For example: This kind of historical critique plays a role in the struggle within and between civilizations, about which peoples and values rise and fall. In part, the current war in the Middle East is between two regimes which exist in order to reverse ancient wrongs (the destruction of the Second Temple and the defeat of Ali at Karbala).
Obviously some of the West’s current cultural and political struggles—over topics like immigration, liberal democracy, even Jewish power apparently—have a heavy historical dimension, which are of this nature. @habryka is not volunteering to regard everything that the West has done as better than the alternative, but he wants to affirm that the existence of America is better than its nonexistence, even if choosing its existence includes everything that led to its existence in this timeline.
I believe you’re a Russian living in America, and Russia has been through such struggles many times—in passing from imperial heartland to Soviet republic to democratic republic—and they have included an element of psychological warfare in which external powers with different values allied with internal critics of Russia, to aim at either the destruction or transformation of Russia. Russia in turn has been a persistent critic of western imperialism, first within the framing of socialism versus capitalism, now within the framing of multipolarity versus unipolarity.

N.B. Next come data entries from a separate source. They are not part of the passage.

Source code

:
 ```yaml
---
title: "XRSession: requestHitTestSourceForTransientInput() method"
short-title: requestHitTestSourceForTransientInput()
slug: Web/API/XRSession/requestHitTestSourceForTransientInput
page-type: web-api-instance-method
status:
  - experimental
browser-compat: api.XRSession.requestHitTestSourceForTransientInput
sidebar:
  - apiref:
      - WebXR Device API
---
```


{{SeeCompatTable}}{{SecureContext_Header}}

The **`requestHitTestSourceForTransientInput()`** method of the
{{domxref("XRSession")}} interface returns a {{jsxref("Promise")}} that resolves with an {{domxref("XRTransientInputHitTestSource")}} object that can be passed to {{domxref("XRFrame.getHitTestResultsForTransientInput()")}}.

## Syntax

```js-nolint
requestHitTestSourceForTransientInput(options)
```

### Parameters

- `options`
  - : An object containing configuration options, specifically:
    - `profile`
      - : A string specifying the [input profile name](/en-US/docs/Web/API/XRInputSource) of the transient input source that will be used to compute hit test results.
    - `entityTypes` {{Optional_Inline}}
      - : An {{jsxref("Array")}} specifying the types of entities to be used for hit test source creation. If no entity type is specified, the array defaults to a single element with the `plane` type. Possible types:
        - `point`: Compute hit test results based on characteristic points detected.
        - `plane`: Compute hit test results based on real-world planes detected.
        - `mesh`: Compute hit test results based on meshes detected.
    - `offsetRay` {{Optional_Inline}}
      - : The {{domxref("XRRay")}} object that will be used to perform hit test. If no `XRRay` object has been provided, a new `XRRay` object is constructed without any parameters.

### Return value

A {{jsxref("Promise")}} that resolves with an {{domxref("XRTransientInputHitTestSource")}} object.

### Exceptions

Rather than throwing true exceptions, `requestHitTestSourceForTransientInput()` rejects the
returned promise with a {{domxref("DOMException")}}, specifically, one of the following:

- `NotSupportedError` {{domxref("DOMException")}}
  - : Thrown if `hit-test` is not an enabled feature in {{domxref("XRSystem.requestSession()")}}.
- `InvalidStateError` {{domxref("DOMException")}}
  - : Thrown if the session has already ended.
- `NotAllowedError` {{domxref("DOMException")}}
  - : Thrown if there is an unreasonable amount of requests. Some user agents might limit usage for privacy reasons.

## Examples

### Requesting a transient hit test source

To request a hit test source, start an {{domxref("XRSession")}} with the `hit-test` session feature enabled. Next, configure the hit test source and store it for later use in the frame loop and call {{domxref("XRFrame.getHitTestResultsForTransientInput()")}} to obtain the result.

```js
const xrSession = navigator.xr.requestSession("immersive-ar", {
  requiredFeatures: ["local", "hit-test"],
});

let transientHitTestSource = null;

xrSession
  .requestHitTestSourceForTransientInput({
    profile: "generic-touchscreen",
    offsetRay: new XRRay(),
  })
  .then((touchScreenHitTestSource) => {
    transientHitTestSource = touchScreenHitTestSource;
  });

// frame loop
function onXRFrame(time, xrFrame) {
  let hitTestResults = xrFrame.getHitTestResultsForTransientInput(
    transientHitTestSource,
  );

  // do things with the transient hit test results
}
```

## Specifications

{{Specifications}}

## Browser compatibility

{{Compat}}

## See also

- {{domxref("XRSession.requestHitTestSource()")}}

Your accounting of the sins of western colonialism has a framing which to me is political and not just about body counts. At least that’s what I thought when you included China’s century of humiliation, which obviously matters for China, but in terms of death toll is not on the same level as Indian famines or depopulation of the Americas (unless you want to attribute late Qing calamities like the Taiping rebellion directly to the colonial powers, rather than to China’s internal struggle). So China might not belong on the list of the West’s greatest sins—but it helps politically to include China in the list, if you’re building a coalition against present-day western power, as Russia has tried to do.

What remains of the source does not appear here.